FILMMAKER ANTONY OSSO PRESENTS HIS AWARD-WINNING SERIES CHRONICLING LGBTQ LOVE “THE DEVOTION PROJECT” IN RUSSIAN FOR SOCHI
Latest film ‘Foremost In My Mind’ features American Olympian Gail Marquis
Posted Thursday, February 6, 2014, 06:42PM
WINNER: Audience Award: Favorite Women's Short: Long Island Gay & Lesbian Film Festival 2013
Filmmaker and LGBTQ activist Antony Osso is launching his online film series celebrating LGBTQ love, THE DEVOTION PROJECT, with Russian subtitles today on its YouTube Channel, in a show of solidarity with Russia’s gay community and the gay athletes competing at the XXII Olympic Games in Sochi.
The Devotion Project, a series of six 10-minute documentary portraits of loving, successful LGBTQ couples and families, has been a three-year labor of love for Mr. Osso, and has made an international impact online and at film festivals.

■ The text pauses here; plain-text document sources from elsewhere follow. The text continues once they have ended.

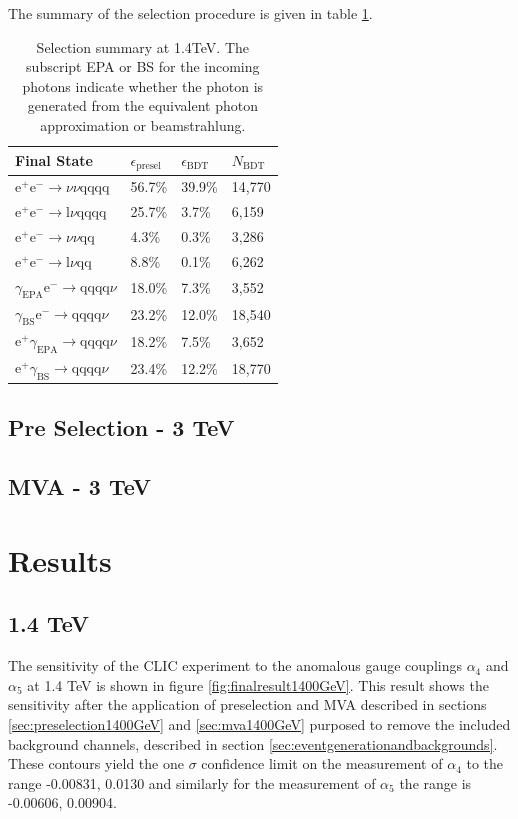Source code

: The summary of the selection procedure is given in table \ref{table:selectionsummary1400GeV}.

\begin{table}[h!]
\centering
\begin{tabular}{ l l l l}
\hline
Final State & $\epsilon_{\text{presel}}$ & $\epsilon_{\text{BDT}}$ & $N_{\text{BDT}}$ \\ 
\hline
$\text{e}^{+}\text{e}^{-} \rightarrow \nu{\nu}\text{qqqq}$ & 56.7\% & 39.9\% & 14,770 \\
$\text{e}^{+}\text{e}^{-} \rightarrow \text{l}\nu\text{qqqq}$ & 25.7\% & 3.7\% & 6,159 \\
$\text{e}^{+}\text{e}^{-} \rightarrow \nu{\nu}\text{qq}$ & 4.3\% & 0.3\% & 3,286 \\
$\text{e}^{+}\text{e}^{-} \rightarrow \text{l}\nu\text{qq}$ & 8.8\% & 0.1\% & 6,262 \\
$\gamma_{\text{EPA}}\text{e}^{-} \rightarrow \text{qqqq}\nu$ & 18.0\% & 7.3\% & 3,552 \\
$\gamma_{\text{BS}}\text{e}^{-} \rightarrow \text{qqqq}\nu$ & 23.2\% & 12.0\% & 18,540 \\
$\text{e}^{+}\gamma_{\text{EPA}} \rightarrow \text{qqqq}\nu$ & 18.2\% & 7.5\% & 3,652 \\
$\text{e}^{+}\gamma_{\text{BS}} \rightarrow \text{qqqq}\nu$ & 23.4\% & 12.2\% & 18,770 \\
\hline
\end{tabular}
\caption[Selection summary at 1.4TeV.]{Selection summary at 1.4TeV.   The subscript EPA or BS for the incoming photons indicate whether the photon is generated from the equivalent photon approximation or beamstrahlung.}
\label{table:selectionsummary1400GeV}
\end{table}

\subsection{Pre Selection - 3 TeV}
\subsection{MVA - 3 TeV}

\section{Results}
\subsection{1.4 TeV}
The sensitivity of the CLIC experiment to the anomalous gauge couplings $\alpha_{4}$ and $\alpha_{5}$ at 1.4 TeV is shown in figure \ref{fig:finalresult1400GeV}.  This result shows the sensitivity after the application of preselection and MVA described in sections \ref{sec:preselection1400GeV} and \ref{sec:mva1400GeV} purposed to remove the included background channels, described in section \ref{sec:eventgenerationandbackgrounds}.  These contours yield the one $\sigma$ confidence limit on the measurement of $\alpha_{4}$ to the range -0.00831, 0.0130 and similarly for the measurement of $\alpha_{5}$ the range is -0.00606, 0.00904.


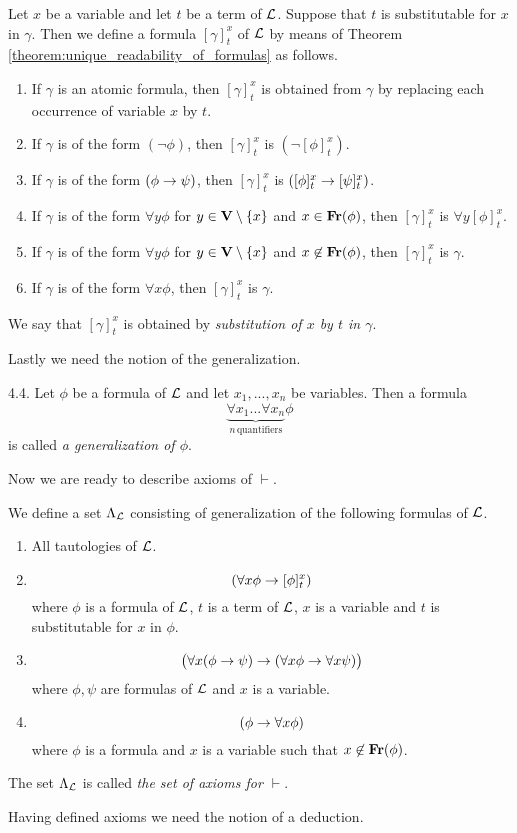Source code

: \begin{definition}
Let $x$ be a variable and let $t$ be a term of ${\mathcal L}$. Suppose that $t$ is substitutable for $x$ in $\gamma$. Then we define a formula $[\gamma]^x_t$ of ${\mathcal L}$ by means of Theorem \ref{theorem:unique_readability_of_formulas} as follows.
\begin{enumerate}[label=\textbf{(\arabic*)}, leftmargin=3.0em]
\item If $\gamma$ is an atomic formula, then $[\gamma]^x_t$ is obtained from $\gamma$ by replacing each occurrence of variable $x$ by $t$.
\item If $\gamma$ is of the form $(\neg \phi)$, then $[\gamma]^x_t$ is $(\neg [\phi]^x_t)$.
\item If $\gamma$ is of the form $(\phi \rightarrow \psi)$, then $[\gamma]^x_t$ is $([\phi]^x_t \rightarrow [\psi]^x_t)$.
\item If $\gamma$ is of the form $\forall y \phi$ for $y \in \mathbf{V}\setminus \{x\}$ and $x\in \mathbf{Fr}(\phi)$, then $[\gamma]^x_t$ is $\forall y [\phi]^x_t$.
\item If $\gamma$ is of the form $\forall y \phi$ for $y \in \mathbf{V}\setminus \{x\}$ and $x\not \in \mathbf{Fr}(\phi)$, then $[\gamma]^x_t$ is $\gamma$.
\item If $\gamma$ is of the form $\forall x\phi$, then $[\gamma]^x_t$ is $\gamma$.
\end{enumerate}
We say that $[\gamma]^x_t$ is obtained by \textit{substitution of $x$ by $t$ in $\gamma$}.
\end{definition}
\noindent
Lastly we need the notion of the generalization.

\begin{definition} 4.4. Let $\phi$ be a formula of ${\mathcal L}$ and let $x_1,...,x_n$ be variables. Then a formula
$$\underbrace{\forall x_1 ...\forall x_n}_{n\,\mathrm{quantifiers}} \phi$$
is called \textit{a generalization of $\phi$}.
\end{definition}
\noindent
Now we are ready to describe axioms of $\vdash$.

\begin{definition}
We define a set $\Lambda_{{\mathcal L}}$ consisting of generalization of the following formulas of ${\mathcal L}$.
\begin{enumerate}[label=\textbf{(\arabic*)}, leftmargin=3.0em]
\item All tautologies of ${\mathcal L}$.
\item
$$\left(\forall x\phi \rightarrow [\phi]^x_t\right)$$
where $\phi$ is a formula of ${\mathcal L}$, $t$ is a term of ${\mathcal L}$, $x$ is a variable and $t$ is substitutable for $x$ in $\phi$.
\item
$$\big(\forall x(\phi \rightarrow \psi) \rightarrow (\forall x\phi \rightarrow \forall x\psi)\big)$$
where $\phi, \psi$ are formulas of ${\mathcal L}$ and $x$ is a variable.
\item
$$(\phi \rightarrow \forall x\phi)$$
where $\phi$ is a formula and $x$ is a variable such that $x \not \in \mathbf{Fr}(\phi)$.
\end{enumerate}
The set $\Lambda_{\mathcal L}$ is called \textit{the set of axioms for $\vdash$}.
\end{definition}
\noindent
Having defined axioms we need the notion of a deduction.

With over 650,000 YouTube views, screenings at over 45 film festivals worldwide, and 12 festival awards, it’s clear the general public is not only ready to see stories of LGBTQ love, but is eager to embrace and celebrate the commitment and resilience exhibited by these exemplary couples. Mr. Osso thought the time was right to subtitle the films in Russian, with the Olympics bringing so much attention to the struggles LGBTQ people are currently facing in Russia. One of the films, "Foremost In My Mind", features an American Olympian, Gail Marquis (Women’s Basketball, Montreal ’76), who has been happily partnered with her wife Audrey Smaltz for 15 years. “I started making these films propelled by a personal desire to see LGBTQ couples who are not struggling but thriving,” Osso said.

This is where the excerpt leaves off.